(Plain-text document sources)
Content starts

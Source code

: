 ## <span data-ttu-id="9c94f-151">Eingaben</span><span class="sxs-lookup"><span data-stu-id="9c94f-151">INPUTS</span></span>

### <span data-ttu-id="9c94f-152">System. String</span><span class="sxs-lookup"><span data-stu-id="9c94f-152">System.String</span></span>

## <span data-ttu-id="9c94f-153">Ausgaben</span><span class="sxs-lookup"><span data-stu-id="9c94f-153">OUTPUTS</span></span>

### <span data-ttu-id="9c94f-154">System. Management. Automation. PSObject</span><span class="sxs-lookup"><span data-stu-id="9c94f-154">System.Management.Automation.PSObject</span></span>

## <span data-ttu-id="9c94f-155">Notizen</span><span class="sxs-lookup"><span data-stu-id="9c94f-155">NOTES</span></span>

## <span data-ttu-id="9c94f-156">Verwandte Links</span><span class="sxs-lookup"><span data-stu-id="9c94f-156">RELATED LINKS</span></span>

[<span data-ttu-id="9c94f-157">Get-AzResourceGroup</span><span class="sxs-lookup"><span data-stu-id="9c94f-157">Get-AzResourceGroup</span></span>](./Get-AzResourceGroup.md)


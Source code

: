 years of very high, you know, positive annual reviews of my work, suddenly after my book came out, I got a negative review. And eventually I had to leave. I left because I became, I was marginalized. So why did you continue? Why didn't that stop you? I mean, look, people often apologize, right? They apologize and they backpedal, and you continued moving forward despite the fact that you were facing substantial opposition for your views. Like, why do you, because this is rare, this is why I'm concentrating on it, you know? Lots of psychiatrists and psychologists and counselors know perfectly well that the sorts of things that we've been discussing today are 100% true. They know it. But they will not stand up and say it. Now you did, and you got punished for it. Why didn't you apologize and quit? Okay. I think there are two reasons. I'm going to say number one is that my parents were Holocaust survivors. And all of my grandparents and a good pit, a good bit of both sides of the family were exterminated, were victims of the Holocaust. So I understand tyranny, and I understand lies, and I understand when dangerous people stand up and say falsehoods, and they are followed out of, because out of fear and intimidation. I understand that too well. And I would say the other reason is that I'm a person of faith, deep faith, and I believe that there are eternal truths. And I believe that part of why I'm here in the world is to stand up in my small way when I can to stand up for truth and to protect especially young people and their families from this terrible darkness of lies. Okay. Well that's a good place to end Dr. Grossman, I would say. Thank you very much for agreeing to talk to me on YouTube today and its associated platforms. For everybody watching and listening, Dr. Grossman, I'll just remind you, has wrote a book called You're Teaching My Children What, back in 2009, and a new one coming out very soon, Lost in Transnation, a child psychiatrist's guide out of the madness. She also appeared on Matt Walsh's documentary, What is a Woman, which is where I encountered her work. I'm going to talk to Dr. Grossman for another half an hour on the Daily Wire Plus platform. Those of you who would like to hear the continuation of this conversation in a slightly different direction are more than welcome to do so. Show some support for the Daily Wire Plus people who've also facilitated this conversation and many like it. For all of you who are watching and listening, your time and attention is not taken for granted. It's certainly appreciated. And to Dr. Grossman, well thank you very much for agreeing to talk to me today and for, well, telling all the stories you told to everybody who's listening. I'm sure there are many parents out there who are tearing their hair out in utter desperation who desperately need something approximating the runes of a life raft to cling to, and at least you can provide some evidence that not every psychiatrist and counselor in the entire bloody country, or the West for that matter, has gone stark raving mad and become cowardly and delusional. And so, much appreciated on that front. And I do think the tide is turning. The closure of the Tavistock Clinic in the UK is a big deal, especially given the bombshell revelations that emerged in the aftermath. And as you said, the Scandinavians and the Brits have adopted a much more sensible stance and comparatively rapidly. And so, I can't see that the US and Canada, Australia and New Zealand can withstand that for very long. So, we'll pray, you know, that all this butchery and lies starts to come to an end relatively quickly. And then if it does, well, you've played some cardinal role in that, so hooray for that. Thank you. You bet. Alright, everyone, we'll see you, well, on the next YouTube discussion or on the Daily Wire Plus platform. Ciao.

Content ends

=== REQUIRED ACTION ===
Tell how many lines in the entries above include the word "System", and respond with the number alone.

=== RESPONSE TO THE EXERCISE ===
2